Exercise directions :: Your job with the data below is to output exactly the lines from the one holding "activate more strongly" down to the one holding "числа на палиндром", both included, and no others.

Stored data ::
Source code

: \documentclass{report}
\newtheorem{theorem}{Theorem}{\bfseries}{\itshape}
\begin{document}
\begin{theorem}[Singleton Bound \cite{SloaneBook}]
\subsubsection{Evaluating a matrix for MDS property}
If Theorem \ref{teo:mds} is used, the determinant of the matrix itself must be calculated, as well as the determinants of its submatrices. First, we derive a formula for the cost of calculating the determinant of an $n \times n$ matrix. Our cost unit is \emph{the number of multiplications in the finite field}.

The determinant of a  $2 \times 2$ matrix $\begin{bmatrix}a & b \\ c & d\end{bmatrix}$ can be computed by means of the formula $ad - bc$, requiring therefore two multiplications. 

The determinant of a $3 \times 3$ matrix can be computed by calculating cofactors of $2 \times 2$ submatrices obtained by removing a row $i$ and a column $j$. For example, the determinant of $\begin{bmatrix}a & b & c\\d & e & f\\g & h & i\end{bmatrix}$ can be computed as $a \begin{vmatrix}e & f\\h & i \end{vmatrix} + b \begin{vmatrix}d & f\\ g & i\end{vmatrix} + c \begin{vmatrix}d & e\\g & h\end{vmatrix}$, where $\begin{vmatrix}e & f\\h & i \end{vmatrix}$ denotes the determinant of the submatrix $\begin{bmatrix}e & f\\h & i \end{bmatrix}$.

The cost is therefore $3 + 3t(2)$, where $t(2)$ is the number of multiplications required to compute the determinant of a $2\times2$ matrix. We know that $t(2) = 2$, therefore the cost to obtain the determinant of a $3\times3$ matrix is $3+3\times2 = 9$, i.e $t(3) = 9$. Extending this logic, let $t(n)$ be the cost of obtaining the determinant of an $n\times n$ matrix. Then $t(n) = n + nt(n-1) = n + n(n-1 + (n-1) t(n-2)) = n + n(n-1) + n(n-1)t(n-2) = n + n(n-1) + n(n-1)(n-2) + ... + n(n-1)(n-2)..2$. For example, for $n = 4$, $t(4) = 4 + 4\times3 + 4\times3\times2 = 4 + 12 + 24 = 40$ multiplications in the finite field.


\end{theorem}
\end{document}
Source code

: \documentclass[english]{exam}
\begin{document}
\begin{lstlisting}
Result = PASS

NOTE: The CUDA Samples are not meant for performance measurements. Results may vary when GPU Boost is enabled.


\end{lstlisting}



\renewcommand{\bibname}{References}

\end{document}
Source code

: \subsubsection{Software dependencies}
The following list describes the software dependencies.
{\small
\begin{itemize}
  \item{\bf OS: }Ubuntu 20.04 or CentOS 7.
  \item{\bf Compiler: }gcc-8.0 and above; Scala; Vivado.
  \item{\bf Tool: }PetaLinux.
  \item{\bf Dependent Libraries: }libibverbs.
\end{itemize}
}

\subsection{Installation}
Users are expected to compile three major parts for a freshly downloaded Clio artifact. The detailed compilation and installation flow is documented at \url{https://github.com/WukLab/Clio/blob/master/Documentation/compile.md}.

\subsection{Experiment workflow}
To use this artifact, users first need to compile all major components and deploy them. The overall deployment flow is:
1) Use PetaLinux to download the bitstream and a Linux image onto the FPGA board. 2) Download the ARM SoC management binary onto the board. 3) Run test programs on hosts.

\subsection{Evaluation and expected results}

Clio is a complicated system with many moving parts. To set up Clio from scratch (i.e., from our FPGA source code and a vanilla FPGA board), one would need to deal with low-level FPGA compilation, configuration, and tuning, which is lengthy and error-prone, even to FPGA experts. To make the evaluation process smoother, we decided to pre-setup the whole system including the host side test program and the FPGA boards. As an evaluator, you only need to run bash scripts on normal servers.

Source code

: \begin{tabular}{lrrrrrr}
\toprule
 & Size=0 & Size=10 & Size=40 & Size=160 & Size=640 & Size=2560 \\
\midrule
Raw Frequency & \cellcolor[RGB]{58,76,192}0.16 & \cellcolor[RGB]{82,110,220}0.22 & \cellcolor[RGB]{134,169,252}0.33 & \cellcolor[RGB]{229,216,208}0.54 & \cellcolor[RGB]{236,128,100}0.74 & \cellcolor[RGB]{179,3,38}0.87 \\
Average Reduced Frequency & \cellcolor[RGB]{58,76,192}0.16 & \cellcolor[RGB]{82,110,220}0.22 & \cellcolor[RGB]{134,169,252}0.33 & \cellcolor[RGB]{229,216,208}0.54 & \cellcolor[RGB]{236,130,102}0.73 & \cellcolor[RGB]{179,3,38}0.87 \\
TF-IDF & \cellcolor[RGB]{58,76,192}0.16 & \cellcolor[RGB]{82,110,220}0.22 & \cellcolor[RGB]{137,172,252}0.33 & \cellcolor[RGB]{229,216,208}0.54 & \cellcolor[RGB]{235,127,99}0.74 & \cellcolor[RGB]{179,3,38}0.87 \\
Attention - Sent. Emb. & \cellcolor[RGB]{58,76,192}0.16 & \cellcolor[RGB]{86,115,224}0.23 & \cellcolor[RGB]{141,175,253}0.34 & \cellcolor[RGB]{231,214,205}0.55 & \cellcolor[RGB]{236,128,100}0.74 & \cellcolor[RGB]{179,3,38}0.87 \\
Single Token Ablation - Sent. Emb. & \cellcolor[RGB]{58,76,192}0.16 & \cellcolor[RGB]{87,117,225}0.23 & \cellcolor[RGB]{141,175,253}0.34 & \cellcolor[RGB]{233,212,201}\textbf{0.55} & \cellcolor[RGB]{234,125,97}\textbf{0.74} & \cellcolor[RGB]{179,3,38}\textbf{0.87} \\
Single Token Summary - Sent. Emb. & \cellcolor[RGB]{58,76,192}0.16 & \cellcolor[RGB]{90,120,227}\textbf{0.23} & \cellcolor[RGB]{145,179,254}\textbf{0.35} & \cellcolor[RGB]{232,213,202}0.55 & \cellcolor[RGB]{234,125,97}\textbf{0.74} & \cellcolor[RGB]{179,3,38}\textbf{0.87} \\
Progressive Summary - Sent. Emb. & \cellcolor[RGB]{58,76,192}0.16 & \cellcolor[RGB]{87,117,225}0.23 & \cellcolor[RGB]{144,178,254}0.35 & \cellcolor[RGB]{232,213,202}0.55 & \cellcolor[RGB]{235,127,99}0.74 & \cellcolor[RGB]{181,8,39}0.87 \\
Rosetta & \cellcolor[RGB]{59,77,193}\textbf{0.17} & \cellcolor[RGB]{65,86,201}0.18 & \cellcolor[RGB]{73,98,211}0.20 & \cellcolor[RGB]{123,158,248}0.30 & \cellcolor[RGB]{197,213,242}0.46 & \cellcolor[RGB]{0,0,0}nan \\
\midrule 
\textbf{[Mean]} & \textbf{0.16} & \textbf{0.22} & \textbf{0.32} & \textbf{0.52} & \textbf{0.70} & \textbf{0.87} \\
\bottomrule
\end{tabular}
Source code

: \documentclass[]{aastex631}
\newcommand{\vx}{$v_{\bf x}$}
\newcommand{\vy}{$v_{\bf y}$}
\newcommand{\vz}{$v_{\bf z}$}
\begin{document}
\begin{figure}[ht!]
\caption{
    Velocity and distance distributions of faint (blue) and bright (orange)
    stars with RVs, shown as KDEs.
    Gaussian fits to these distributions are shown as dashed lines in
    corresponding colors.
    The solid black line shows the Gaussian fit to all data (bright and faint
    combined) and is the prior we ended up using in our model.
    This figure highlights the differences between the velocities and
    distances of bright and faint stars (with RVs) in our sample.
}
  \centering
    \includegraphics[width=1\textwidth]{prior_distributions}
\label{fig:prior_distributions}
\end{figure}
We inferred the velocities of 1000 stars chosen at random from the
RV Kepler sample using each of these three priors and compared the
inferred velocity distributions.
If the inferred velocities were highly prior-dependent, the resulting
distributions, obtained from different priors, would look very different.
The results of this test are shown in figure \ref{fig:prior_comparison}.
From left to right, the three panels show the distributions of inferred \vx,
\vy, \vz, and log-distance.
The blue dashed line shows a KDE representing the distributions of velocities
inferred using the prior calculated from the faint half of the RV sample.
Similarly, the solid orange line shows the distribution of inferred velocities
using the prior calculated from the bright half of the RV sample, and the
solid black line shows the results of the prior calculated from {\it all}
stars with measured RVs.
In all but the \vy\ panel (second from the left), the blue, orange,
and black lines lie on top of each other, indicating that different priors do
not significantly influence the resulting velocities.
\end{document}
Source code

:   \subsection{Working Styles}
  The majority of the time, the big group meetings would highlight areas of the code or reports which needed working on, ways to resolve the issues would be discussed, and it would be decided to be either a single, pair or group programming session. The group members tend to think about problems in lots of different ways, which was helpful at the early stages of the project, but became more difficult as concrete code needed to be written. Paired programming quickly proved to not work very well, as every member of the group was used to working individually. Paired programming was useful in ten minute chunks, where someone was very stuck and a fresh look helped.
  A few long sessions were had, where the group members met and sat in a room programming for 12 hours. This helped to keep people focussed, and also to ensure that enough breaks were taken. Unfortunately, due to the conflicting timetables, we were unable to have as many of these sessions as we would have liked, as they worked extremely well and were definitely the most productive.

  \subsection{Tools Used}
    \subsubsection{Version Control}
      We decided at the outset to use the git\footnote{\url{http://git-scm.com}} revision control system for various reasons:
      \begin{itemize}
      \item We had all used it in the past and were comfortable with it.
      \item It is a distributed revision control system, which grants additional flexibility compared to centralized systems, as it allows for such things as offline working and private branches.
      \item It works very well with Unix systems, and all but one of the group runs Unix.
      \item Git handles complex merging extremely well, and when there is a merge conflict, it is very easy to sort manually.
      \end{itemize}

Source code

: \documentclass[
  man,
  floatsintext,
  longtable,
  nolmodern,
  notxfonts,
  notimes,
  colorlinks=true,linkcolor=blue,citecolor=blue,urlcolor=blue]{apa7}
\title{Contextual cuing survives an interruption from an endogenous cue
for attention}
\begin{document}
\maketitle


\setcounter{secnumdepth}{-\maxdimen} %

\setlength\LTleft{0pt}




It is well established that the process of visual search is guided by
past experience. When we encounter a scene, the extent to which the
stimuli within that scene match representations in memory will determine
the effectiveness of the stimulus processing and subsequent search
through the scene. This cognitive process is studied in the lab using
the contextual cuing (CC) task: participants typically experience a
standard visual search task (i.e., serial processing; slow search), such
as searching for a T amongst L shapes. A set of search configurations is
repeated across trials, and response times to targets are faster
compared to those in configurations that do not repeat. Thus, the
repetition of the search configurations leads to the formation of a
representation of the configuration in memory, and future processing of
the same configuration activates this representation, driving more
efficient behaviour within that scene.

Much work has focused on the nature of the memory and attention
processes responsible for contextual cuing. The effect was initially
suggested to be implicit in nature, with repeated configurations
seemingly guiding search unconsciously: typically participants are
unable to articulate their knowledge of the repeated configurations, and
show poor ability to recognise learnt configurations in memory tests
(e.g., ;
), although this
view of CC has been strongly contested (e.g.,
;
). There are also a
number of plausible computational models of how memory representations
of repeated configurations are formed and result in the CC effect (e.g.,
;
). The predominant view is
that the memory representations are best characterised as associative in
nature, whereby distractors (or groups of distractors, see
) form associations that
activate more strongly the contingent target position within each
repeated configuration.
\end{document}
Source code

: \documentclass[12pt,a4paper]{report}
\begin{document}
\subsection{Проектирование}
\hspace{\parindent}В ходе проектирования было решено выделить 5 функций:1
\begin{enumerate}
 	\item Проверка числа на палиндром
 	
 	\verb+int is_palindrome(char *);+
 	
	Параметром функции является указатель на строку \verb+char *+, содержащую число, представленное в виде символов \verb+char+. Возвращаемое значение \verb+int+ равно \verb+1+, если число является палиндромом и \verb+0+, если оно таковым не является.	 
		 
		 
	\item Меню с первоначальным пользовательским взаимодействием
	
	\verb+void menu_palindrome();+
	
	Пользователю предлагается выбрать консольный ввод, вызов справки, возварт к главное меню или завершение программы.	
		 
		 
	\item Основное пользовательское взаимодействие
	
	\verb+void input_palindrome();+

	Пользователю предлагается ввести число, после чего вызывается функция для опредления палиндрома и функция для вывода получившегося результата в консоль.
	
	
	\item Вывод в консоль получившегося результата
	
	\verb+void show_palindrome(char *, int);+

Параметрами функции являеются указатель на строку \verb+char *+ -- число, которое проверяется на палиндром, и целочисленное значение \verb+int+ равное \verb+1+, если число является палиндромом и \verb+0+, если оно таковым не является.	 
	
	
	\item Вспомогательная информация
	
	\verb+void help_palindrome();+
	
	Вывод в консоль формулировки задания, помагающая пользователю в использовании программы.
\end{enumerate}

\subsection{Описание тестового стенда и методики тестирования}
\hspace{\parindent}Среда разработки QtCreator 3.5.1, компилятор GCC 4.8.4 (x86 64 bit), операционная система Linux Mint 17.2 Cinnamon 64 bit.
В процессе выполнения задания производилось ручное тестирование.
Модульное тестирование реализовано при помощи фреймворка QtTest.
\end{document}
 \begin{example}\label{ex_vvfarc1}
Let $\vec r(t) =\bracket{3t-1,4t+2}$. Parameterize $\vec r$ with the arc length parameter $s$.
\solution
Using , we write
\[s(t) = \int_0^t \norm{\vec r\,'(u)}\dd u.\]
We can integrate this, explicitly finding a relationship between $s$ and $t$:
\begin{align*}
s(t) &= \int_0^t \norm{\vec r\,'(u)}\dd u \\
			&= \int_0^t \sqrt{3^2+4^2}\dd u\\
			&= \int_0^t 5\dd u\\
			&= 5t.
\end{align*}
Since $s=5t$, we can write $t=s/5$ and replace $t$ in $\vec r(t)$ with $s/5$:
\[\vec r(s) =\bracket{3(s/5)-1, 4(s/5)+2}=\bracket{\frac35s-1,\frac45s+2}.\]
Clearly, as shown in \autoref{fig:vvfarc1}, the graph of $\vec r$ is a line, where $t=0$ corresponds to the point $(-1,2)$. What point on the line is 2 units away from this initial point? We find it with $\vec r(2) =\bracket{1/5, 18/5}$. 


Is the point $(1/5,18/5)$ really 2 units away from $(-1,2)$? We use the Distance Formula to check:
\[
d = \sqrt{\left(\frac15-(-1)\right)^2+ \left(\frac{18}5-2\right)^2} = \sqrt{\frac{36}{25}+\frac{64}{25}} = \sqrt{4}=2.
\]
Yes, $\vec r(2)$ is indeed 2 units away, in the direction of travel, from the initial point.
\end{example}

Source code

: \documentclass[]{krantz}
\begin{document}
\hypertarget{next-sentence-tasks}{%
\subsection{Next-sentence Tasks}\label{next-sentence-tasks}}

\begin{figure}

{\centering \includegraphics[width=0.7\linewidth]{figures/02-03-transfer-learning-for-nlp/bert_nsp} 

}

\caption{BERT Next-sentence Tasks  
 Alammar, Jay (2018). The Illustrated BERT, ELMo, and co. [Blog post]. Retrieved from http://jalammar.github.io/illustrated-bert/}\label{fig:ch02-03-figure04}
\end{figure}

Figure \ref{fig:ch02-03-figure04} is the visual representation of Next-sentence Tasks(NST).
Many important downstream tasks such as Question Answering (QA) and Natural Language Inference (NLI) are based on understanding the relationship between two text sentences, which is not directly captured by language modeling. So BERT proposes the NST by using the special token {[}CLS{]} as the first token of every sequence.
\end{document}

Answer space ::
activate more strongly the contingent target position within each
repeated configuration.
\end{document}
Source code

: \documentclass[12pt,a4paper]{report}
\begin{document}
\subsection{Проектирование}
\hspace{\parindent}В ходе проектирования было решено выделить 5 функций:1
\begin{enumerate}
 	\item Проверка числа на палиндром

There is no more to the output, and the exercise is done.